Согласно такому подходу государство устанавливает и санкционирует юридические нормы, обеспечивает их принудительное исполнение, а следовательно, определяет сущность права. Эта этатистская концепция права вытеснила все другие теоретические построения, прежде всего социологические подходы к праву. Новая правовая парадигма сводила на нет роль общества в формировании права и юридических институтов, судьба права была фактически полностью отдана государству, понимаемому как механизм управления и тотального контроля над обществом.
Государственное регулирование распространялось на все сферы общественной жизни, оставляя все меньше пространства для свободной инициативы людей. Административное стремление во все вмешиваться и везде наводить единый порядок, ломать естественноисторический ход событий в угоду придуманным схемам устройства жизни деформировали и надолго вывели из строя нормальные методы правового регулирования. Право отрывалось от общественной жизни, принимало вид так называемого регулятивного механизма. На теоретическом уровне связь права с обществом потеряла какое-либо значение, право переместилось почти исключительно в сферу государственного бытия.
Таким образом, в конце 1930-х гг. в советской юридической науке произошла смена правовой парадигмы. С этого времени ученые-юристы каждый закон и всякий подзаконный акт объявляли выражением воли трудящихся.

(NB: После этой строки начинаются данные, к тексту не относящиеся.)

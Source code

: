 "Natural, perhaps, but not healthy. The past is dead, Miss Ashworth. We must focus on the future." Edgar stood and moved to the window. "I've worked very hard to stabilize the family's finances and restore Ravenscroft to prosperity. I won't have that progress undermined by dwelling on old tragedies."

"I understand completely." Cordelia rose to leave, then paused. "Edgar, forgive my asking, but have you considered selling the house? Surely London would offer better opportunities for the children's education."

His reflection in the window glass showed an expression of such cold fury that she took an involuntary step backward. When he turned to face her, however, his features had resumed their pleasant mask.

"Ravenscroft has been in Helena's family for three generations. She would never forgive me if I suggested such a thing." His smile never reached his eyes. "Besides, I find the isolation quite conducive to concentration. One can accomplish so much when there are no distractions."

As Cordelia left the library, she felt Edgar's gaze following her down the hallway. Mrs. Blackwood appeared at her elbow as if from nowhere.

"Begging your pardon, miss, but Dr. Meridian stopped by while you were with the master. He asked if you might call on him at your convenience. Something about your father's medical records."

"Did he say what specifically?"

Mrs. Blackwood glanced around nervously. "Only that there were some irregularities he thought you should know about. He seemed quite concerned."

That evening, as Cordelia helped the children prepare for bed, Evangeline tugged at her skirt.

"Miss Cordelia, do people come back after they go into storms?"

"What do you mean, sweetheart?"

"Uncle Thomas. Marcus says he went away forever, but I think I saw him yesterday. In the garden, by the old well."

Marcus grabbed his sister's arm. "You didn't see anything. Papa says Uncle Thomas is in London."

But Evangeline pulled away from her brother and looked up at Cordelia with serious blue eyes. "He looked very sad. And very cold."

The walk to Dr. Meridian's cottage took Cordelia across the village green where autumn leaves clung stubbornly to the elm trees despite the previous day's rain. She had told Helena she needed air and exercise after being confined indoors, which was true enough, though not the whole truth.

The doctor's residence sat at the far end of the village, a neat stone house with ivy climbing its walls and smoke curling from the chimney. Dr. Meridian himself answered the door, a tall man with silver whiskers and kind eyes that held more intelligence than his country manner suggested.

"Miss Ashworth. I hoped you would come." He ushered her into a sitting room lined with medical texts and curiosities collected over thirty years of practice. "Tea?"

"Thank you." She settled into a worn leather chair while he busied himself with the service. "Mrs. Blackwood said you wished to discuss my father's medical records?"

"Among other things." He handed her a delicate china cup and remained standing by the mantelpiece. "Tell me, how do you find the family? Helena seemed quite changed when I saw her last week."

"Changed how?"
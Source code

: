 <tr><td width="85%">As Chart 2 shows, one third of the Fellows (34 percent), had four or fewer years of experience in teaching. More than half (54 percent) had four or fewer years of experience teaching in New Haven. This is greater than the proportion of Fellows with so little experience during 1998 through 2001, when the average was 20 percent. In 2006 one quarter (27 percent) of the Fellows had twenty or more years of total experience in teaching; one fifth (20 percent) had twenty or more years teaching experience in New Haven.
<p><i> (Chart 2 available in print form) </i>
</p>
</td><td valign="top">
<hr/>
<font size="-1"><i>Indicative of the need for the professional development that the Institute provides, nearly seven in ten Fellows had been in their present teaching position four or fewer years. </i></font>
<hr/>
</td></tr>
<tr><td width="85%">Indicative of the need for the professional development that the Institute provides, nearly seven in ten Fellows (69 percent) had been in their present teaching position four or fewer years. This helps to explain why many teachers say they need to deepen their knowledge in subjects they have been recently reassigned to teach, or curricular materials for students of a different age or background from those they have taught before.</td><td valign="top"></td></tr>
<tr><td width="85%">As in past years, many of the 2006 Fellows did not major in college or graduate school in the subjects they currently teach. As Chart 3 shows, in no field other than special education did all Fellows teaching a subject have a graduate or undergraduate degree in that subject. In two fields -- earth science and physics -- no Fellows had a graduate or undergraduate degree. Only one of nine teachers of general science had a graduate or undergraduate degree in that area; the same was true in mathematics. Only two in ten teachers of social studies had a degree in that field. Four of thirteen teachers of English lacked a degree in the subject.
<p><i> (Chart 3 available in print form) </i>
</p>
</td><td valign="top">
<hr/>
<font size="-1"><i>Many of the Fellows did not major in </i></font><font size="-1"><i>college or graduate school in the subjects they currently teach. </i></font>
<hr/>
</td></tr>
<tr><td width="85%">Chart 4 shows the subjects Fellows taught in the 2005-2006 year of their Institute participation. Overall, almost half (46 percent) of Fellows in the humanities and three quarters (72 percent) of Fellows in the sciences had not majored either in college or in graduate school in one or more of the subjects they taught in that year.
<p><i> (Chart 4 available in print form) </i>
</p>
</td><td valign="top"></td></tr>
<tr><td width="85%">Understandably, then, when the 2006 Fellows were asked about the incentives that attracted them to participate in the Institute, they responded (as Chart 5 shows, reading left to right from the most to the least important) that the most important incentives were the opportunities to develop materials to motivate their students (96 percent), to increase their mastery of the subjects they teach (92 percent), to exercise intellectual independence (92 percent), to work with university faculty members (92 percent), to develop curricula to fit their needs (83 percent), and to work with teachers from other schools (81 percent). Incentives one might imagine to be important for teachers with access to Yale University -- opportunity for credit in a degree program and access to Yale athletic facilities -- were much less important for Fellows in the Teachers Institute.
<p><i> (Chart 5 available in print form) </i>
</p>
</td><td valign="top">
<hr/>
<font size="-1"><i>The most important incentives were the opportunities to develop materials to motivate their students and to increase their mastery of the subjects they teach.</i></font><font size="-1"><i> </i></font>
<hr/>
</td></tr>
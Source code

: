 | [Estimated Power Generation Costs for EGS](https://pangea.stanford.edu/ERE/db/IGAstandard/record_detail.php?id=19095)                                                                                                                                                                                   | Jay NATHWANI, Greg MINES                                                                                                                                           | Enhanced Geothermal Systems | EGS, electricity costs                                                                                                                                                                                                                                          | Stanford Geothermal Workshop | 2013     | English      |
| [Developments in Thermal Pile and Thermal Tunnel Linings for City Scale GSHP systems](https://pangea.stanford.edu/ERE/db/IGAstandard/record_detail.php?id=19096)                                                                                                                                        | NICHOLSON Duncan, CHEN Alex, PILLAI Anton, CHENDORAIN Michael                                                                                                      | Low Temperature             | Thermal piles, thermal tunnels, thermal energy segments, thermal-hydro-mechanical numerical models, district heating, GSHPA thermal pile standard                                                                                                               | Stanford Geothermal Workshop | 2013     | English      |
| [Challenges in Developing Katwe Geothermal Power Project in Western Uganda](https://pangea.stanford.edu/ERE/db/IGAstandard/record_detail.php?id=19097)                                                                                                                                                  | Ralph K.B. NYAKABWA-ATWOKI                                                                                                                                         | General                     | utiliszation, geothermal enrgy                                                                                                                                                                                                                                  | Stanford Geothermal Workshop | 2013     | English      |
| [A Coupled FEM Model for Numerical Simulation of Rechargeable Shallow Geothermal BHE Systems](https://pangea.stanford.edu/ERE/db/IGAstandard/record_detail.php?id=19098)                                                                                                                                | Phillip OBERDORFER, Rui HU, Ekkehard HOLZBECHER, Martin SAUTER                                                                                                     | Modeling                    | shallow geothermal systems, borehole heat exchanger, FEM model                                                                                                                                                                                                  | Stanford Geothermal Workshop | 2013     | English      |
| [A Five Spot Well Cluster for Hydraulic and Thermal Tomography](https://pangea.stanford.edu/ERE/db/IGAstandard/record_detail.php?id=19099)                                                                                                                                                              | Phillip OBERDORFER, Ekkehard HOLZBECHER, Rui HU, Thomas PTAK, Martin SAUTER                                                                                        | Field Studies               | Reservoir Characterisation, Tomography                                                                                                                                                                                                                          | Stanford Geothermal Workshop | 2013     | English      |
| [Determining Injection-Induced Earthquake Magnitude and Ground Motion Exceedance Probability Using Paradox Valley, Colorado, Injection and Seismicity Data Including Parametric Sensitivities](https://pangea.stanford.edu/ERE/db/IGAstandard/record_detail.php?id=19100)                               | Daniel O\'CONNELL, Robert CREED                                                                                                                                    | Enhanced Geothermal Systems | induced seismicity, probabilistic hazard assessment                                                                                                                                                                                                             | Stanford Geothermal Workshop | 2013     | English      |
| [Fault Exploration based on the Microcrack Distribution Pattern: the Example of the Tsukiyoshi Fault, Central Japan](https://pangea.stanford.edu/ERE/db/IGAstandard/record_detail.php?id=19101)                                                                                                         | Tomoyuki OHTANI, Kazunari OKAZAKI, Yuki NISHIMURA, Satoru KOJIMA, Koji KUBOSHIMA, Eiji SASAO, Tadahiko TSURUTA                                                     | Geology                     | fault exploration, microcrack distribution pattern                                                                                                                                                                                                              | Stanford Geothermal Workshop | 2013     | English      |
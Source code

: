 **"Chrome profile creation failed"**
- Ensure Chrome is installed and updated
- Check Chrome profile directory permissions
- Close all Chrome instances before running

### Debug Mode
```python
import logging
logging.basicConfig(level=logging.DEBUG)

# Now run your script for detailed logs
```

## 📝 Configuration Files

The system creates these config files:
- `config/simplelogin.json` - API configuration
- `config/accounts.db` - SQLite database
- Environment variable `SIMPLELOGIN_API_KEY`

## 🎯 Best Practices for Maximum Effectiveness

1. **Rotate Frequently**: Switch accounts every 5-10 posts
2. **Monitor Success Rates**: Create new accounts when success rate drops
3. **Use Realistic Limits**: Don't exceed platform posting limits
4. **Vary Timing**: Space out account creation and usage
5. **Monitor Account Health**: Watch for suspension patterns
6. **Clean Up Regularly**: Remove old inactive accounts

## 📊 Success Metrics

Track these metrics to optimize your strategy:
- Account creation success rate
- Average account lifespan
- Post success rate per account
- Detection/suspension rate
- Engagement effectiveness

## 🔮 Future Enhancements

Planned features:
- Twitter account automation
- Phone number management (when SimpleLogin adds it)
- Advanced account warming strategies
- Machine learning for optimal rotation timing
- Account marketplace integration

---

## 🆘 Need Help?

Вместо того, чтобы в качестве относительно самостоятельного общественно-государственного явления устраивать, упорядочивать отношения между гражданским обществом и государством, право оказалось как бы «под государством», стало средством оформления его команд.
Разрыв права и действительности логически ведет к фетишизации правовой нормы, приписыванию ей мифической способности «творить» правовую жизнь, к представлению о том, будто юридические нормы создаются законодателем, а затем привносятся в жизнь через особый механизм правовой регуляции. Правосознание постепенно выработало преувеличенное представление о зависимости всякого дела от нормы и нормативной базы. Чуть ли ни каждую неудачу практики стали объяснять несовершенством закона, а изъяны юридического регулирования относить на счет законодателя. В нашей жизни странным образом переплелись элементы правового нигилизма и правового фетишизма, беззакония и наивной веры в закон как всемогущее средство решения социальных проблем.
С середины 1950-х гг. в теории советского права начался процесс либерализации и развернулась полемика между приверженцами официального правопонимания и сторонниками его пересмотра. Дело, однако, сводилось только к столкновению между «узким», «нормативистским», и «широким» подходом к праву. Между тем попытки осудить нормативизм в праве не могли быть успешными, потому что право неизменно нормативно. Любая концепция, игнорирующая это обстоятельство, ущербна. Долгое время дискуссии обходили самое главное – этатистскую суть правопонимания.
Понятие права в советской юридической литературе практически не выходило за рамки правового позитивизма. Юридическая мысль вращалась в привычном круге идей. Одни теоретики не желали покидать почву этатистского позитивизма, а другие предлагали конструкции в духе социологического позитивизма. В этой связи следует отметить, что проблема нового понимания права до сих пор в России ждет своего решения. Российским юристам еще предстоит сделать выбор основных ориентиров и принципов правового развития, а для этого прежде всего необходим выбор правопонимания.